_The task_
Check each line of the material below, and copy it if it holds the string "username".

::::::::::

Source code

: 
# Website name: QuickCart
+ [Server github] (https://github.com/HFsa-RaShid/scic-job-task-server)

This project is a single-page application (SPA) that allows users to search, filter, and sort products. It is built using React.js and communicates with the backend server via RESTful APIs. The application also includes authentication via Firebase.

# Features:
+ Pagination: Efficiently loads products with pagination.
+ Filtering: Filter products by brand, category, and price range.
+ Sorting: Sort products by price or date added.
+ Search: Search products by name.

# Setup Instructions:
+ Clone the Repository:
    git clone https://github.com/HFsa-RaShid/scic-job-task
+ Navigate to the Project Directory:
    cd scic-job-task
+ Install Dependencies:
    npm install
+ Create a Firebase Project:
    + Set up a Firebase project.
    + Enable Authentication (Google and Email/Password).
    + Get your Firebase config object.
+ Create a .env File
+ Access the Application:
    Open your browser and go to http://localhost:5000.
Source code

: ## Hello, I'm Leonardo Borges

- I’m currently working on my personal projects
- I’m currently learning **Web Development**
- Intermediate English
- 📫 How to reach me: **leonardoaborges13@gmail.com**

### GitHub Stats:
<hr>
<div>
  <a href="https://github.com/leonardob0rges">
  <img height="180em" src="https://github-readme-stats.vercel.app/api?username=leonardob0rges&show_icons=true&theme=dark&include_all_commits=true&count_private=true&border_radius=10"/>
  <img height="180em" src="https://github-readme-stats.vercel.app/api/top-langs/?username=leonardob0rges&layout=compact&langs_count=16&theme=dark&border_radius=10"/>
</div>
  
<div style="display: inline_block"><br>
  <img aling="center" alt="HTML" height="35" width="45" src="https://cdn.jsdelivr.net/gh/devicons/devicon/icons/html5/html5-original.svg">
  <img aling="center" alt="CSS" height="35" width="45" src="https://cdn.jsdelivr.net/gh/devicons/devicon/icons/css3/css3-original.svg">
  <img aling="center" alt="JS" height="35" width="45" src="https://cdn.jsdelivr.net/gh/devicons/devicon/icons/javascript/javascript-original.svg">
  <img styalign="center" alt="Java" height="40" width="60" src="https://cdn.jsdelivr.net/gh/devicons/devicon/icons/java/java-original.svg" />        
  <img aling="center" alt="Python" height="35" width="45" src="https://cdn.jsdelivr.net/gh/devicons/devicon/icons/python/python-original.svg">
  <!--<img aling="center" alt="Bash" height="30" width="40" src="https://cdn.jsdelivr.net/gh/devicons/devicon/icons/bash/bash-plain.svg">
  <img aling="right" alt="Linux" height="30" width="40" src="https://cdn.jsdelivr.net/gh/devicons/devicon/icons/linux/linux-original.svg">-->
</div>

::::::::::

_Answer to this task_
  <img height="180em" src="https://github-readme-stats.vercel.app/api?username=leonardob0rges&show_icons=true&theme=dark&include_all_commits=true&count_private=true&border_radius=10"/>
  <img height="180em" src="https://github-readme-stats.vercel.app/api/top-langs/?username=leonardob0rges&layout=compact&langs_count=16&theme=dark&border_radius=10"/>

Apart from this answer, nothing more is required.